Available data:
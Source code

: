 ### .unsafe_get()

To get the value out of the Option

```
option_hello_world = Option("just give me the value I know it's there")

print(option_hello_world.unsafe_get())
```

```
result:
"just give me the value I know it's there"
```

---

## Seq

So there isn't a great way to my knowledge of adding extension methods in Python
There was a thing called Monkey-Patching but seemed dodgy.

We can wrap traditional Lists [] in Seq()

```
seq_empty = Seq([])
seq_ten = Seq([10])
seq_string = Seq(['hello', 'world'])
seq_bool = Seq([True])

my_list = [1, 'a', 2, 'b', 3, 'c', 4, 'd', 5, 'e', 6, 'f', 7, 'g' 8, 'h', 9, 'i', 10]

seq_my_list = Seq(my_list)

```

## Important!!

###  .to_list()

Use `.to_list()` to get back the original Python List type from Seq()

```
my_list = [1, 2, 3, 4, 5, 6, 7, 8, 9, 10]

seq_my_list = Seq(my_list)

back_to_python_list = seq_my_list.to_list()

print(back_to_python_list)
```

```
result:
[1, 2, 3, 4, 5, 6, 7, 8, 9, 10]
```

About this task: Your answer must be every line from the listing above that holds the string "give".

Worked solution:
option_hello_world = Option("just give me the value I know it's there")
"just give me the value I know it's there"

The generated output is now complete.